Saímos da escola por volta das doze horas e meia e peguei uma carona com os pais de Nícolas. Assim que chegamos em minha casa ele afirmou que voltaria em breve e caminhei para dentro da minha casa, onde eu estaria sozinha por algumas horas. Coloquei meus materiais na minha escrivaninha e comecei a arrumar as coisas, já que não tínhamos empregada em casa. Minha mãe geralmente fazia tudo, além de trabalhar no museu com meu pai, e eu a ajudava. Depois que ela morreu, achei indelicado falar sobre a contratação de alguém para nos ajudar e esperei a poeira baixar. Então eu ajeitava tudo sozinha e meu pai ajudava fazendo o que sempre fazia, como lavar os banheiros, aparar a grama do jardim, limpar a piscina e cozinhar em seus melhores dias. Limpei os quartos na parte de cima, as escadas e por fim, a sala e a cozinha. Assim que finalizei, tomei um longo banho e fui assistir televisão, a fim de esperar pelo meu amigo para estudarmos.

* * *

Nícolas chegou por volta das quatorze horas em minha casa trazendo consigo um jarrinho com um broto de magnólia roxa para mim.

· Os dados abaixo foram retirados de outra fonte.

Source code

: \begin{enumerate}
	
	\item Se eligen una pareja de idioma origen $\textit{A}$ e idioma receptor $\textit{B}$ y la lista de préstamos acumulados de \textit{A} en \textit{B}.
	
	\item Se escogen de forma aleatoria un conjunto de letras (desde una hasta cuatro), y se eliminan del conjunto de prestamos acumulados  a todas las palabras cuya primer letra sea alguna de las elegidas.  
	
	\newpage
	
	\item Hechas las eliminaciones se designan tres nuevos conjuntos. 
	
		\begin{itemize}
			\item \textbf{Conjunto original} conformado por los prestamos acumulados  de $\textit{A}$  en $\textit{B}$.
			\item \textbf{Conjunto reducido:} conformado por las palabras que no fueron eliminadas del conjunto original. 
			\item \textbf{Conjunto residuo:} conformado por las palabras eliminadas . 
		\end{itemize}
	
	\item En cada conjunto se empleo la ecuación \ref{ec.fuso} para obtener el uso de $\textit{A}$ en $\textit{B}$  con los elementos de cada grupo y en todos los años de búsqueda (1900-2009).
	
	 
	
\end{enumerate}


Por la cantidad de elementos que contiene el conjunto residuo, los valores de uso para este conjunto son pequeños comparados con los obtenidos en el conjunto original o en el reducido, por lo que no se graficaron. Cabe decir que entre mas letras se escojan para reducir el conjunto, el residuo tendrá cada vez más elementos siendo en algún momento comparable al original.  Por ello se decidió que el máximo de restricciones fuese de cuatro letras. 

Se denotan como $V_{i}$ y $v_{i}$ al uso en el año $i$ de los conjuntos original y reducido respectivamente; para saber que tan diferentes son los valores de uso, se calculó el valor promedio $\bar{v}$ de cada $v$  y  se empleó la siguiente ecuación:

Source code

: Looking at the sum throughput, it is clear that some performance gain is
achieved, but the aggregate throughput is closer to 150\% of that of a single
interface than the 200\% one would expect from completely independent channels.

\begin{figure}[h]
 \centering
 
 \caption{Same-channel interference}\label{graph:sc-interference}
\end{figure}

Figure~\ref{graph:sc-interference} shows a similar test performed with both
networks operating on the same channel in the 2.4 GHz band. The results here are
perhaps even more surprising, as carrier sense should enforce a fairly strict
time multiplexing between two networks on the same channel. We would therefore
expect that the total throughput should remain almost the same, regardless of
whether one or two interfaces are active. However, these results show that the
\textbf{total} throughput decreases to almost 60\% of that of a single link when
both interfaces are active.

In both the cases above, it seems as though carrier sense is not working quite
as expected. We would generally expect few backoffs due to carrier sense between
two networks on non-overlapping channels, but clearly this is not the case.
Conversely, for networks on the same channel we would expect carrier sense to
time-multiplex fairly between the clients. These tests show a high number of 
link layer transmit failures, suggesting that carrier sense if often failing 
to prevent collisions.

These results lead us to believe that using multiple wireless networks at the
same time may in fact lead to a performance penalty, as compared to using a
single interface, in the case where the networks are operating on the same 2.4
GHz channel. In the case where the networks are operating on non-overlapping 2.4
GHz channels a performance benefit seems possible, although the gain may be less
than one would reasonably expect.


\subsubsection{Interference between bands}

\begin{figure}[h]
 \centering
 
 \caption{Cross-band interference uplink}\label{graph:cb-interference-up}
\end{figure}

– Você deve plantar logo, elas crescem muito!

– Obrigada, Nícolas! É linda, eu amei! – Dei um abraço nele.

Coloquei a plantinha perto da janela, ao lado das frésias amarelas que ele havia me dado uma semana anterior e passamos a tarde estudando. Nícolas me ajudou com boa parte dos trabalhos que eu precisava entregar. Fizemos as atividades do dia e ainda iniciamos a leitura de um livro indicado pelo Sr. Jacobs.

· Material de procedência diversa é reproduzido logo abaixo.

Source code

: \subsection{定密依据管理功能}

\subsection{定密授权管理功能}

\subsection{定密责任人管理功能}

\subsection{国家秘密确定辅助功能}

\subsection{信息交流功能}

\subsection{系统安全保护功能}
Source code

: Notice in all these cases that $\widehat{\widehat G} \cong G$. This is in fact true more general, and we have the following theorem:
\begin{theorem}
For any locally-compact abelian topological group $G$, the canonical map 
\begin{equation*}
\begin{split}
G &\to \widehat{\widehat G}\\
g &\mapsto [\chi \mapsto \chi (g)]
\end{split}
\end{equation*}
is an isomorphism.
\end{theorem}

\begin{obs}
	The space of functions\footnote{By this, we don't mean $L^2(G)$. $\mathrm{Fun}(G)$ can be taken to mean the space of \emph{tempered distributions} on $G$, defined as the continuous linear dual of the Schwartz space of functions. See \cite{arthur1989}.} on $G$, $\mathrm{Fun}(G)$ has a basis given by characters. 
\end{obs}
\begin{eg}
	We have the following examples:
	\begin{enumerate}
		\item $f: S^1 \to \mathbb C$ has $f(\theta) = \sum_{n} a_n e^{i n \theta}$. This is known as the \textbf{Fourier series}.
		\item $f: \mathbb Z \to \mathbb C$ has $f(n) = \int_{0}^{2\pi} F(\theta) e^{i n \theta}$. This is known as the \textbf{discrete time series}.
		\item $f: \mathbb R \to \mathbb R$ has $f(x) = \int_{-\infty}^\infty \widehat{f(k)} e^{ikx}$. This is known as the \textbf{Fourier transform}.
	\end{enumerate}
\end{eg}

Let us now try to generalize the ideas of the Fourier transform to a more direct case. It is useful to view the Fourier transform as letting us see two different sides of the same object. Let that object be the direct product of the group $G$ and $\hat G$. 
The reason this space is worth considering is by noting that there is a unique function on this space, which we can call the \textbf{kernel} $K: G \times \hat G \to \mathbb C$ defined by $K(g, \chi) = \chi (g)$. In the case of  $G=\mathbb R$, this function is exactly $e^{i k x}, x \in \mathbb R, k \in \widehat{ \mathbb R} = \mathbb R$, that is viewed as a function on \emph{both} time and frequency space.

Por volta das oito da noite, meu pai entrou em meu quarto para perguntar se gostaríamos de comer uma pizza e afirmamos entusiasmados. Então às oito e meia deixamos nossas atividades de lado e fomos para a sala assistir televisão e comer pizza com meu pai.

Depois da morte da mamãe nos ajudávamos bastante. Sabia o quanto papai sentia falta dela, era ainda perceptível. Às vezes ele ficava no escritório até altas horas da noite, olhando as fotos do casamento deles e outras de nossa família reunida. Haviam dias em que eu me juntava a ele e conversávamos, riamos e chorávamos muito, relembrando nosso incrível passado ao lado dela.

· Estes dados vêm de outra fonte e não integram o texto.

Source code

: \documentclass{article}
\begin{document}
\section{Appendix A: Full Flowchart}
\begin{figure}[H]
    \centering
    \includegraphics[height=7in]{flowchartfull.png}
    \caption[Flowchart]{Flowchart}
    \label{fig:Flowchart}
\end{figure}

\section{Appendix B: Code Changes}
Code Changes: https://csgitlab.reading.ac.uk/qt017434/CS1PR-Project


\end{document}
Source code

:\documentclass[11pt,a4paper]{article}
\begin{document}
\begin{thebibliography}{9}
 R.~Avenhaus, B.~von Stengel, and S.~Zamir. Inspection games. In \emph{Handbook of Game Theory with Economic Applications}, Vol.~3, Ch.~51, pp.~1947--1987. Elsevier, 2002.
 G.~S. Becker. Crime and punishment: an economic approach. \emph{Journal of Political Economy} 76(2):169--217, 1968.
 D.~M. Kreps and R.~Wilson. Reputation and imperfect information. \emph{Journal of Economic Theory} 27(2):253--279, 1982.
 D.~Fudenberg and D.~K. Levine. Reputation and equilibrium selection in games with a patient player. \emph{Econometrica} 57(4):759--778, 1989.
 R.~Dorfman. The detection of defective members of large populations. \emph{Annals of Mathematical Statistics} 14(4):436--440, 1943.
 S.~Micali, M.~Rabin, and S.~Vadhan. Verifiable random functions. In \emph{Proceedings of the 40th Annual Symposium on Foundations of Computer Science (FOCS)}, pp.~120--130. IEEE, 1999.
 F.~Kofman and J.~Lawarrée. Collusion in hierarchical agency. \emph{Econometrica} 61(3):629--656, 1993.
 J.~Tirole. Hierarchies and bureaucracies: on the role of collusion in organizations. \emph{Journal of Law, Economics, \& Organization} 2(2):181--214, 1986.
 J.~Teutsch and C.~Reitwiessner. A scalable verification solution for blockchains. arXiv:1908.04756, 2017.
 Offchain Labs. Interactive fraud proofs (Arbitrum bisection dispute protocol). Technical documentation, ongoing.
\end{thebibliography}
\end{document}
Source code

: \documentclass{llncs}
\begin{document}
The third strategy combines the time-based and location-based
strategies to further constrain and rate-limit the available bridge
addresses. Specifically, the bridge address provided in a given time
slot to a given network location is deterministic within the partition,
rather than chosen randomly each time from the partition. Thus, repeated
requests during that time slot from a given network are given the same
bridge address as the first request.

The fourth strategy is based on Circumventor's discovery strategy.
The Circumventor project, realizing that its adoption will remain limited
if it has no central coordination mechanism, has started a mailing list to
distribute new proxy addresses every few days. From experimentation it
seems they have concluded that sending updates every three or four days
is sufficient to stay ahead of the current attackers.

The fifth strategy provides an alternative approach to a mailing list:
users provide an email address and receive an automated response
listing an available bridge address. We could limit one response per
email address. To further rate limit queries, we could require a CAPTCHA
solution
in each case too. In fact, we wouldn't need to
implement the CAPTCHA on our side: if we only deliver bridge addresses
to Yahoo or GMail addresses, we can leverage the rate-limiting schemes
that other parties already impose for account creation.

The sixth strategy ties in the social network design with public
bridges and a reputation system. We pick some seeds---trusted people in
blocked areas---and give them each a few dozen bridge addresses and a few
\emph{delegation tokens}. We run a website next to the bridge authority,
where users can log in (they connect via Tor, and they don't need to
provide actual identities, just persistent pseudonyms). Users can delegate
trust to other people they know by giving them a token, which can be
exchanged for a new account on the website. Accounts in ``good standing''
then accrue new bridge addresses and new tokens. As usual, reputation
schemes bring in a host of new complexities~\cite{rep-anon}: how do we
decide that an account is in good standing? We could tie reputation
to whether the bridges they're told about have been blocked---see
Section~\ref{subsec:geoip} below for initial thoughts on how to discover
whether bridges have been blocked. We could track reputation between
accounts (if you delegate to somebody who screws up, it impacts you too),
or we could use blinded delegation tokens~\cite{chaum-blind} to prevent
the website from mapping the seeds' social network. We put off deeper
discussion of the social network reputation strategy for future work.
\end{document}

Nos primeiros meses, ele mal saia do quarto, não comia e, por alguns dias pensei que ficaria órfã dos dois. Mas ele melhorou e naquele momento achava que eu era quem estava piorando. Eu não ligava para mais nada ultimamente, apenas para o meu pai e Nícolas e ainda de uma forma muito distorcida, não era como antes, quando tudo estava em seu devido lugar.

Alimentava-me pouco e vomitava tudo em seguida, havia largado as aulas de dança, piano, tênis e ia para a cama às cinco da manhã, apenas para não ter que ir para a escola no dia seguinte. Enfim, o sentido da vida estava sendo perdido para mim. Mas eu tentava ao máximo não demonstrar isso para meu pai e meu melhor amigo. Afinal, eles precisavam de mim.